British novelist Rupert Thomson was in L.A. the other week, staying (courtesy of his publisher) at the swank Regent Beverly-Wilshire Hotel. I met him poolside in the middle of the afternoon. Tall and very thin, with spiky gray hair and ascetic features, the 45-year-old author of Air & Fire, The Insult and Soft! was in town to promote his latest novel, The Book of Revelation, which has just come out in paperback. Now he was enjoying the luxurious surroundings and the waning hours of a three-day winter heat wave. It was a big change from his normal routine. Lately, he‘s been living in a cottage outside Liverpool and using a caravan, or trailer, as an office.

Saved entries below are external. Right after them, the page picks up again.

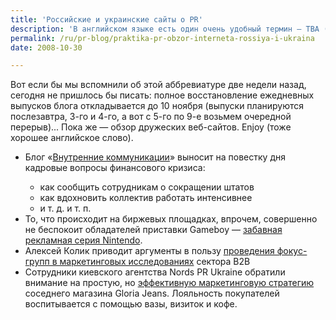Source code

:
 ```yaml
---
title: 'Российские и украинские сайты о PR'
description: 'В английском языке есть один очень удобный термин — TBA (to be announced) — он означает неопределенность даты завершения работы («ХЗ», в нелитературном переводе).'
permalink: /ru/pr-blog/praktika-pr-obzor-interneta-rossiya-i-ukraina
date: 2008-10-30

---
```


Вот если бы мы вспомнили об этой аббревиатуре две недели назад, сегодня не пришлось бы писать: полное восстановление ежедневных выпусков блога откладывается до 10 ноября (выпуски планируются послезавтра, 3-го и 4-го, а вот с 5-го по 9-е возьмем очередной перерыв)... Пока же — обзор дружеских веб-сайтов. Enjoy (тоже хорошее английское слово).

<ul><li>

<p class="list-caption">Блог «<a href="http://community.livejournal.com/inside_pr/291261.html" target="_blank" rel="noopener noreferrer">Внутренние коммуникации</a>» выносит на повестку дня кадровые вопросы финансового кризиса:</p>
<ul>
<li>как сообщить сотрудникам о сокращении штатов</li>
<li>как вдохновить коллектив работать интенсивнее</li>
<li>и т. д. и т. п.</li>
</ul>
</li>
<li>То, что происходит на биржевых площадках, впрочем, совершенно не беспокоит обладателей приставки Gameboy — <a href="http://blog.peklama.in/?p=417" target="_blank" rel="noopener noreferrer">забавная рекламная серия Nintendo</a>.</li>
<li>Алексей Колик приводит аргументы в пользу <a href="http://b2blogger.com/blog/?p=411" target="_blank" rel="noopener noreferrer">проведения фокус-групп в маркетинговых исследованиях</a> сектора B2B</li>
<li>Сотрудники киевского агентства Nords PR Ukraine обратили внимание на простую, но <a href="http://nordspr.blogspot.com/2008/10/nords-pr-gloria-jeans.html" target="_blank" rel="noopener noreferrer">эффективную маркетинговую стратегию</a> соседнего магазина  Gloria Jeans. Лояльность покупателей воспитывается с помощью вазы, визиток и кофе.</li>
</ul>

”I walk across this old pear orchard, and the caravan’s in the corner of the pear orchard, and I turn on the radiator and start work,“ he told me, speaking softly but rapidly in a London accent. ”It‘s actually one of the best offices I’ve ever had, because you get the rain falling on the roof and the wind pushing against the wall. It‘s a really shitty caravan. It’s 27 years old, and it‘s got dents all over it.“

Obviously, given the state of that caravan, Thomson hasn’t quite hit the literary big time. But he‘s getting awfully close. Less well known than such English contemporaries as Will Self and Geoff Dyer (both of whom are friends), Thomson has a cult reputation that keeps threatening to spill over into something major. If it does, it will be solely on the strength of his fiction. Unlike most of his peers, Thomson turns down all offers to do journalism and has only reviewed one book in his life. Tired himself of being compared to other people (in a review of Soft!, Michiko Kakutani mentioned Elmore Leonard, Carl Hiaasen, Martin Amis and Quentin Tarantino in the space of two sentences), he was careful to review the book as an independent work of art.

Thomson’s own work is hard to classify, though it‘s marked by striking language, a lush visual imagination, and an obsession with hideous and unexplained twists of fate. (Not surprisingly, he’s an admirer of Paul Bowles.) The names cited by Kakutani made sense in a review of a thriller like Soft!, but they would have made no sense had she been discussing The Book of Revelation or Thomson‘s earlier Air & Fire, a gorgeously written tale of colonialism, nobility and thwarted passion set in Baja California at the end of the 19th century. Perhaps the only thing that’s certain about Thomson‘s work is that he knows how to keep readers feverishly turning the pages. ”I’ve got the opposite problem that a lot of writers have,“ he told me, straight-faced. ”Most writers have to figure out ways of keeping people reading their books. I‘ve got to find a way of slowing people down.“

Not that Thomson shows any sign of doing so himself. At age 17, he won a scholarship to study medieval history at Cambridge. After graduating at 20, he moved to Greece to write a novel, failed, went back to London and worked in advertising for four years, quit, then lived in Italy, Berlin, New York and Tokyo while trying once more to write a novel, this time succeeding. (Aptly, it was called Dreams of Leaving.) He has written five more novels since, some of them during extended stays in Sydney, Los Angeles, Zanzibar, Amsterdam and Rome. All of which suggests there’s more than a little symbolism to that caravan — even if it‘s not roadworthy.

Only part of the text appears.